▶ **INFORMATION GIVEN**:
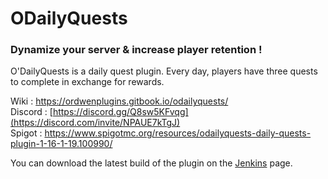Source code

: # ODailyQuests

<h3>Dynamize your server & increase player retention !</h3>

O'DailyQuests is a daily quest plugin. 
Every day, players have three quests to complete in exchange for rewards.

Wiki : https://ordwenplugins.gitbook.io/odailyquests/
<br>Discord : [https://discord.gg/Q8sw5KFvqg](https://discord.com/invite/NPAUE7kTgJ)
<br>Spigot : https://www.spigotmc.org/resources/odailyquests-daily-quests-plugin-1-16-1-19.100990/

You can download the latest build of the plugin on the [Jenkins](https://jenkins.ordwen-dev.com/job/build-odailyquests/) page.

▶ **TASK DIRECTIONS**:
Beginning with the line that contains "Every day, players", each line of the records above through the last one must be printed word for word.

▶ **ANSWER SPACE**:
Every day, players have three quests to complete in exchange for rewards.

Wiki : https://ordwenplugins.gitbook.io/odailyquests/
<br>Discord : [https://discord.gg/Q8sw5KFvqg](https://discord.com/invite/NPAUE7kTgJ)
<br>Spigot : https://www.spigotmc.org/resources/odailyquests-daily-quests-plugin-1-16-1-19.100990/

You can download the latest build of the plugin on the [Jenkins](https://jenkins.ordwen-dev.com/job/build-odailyquests/) page.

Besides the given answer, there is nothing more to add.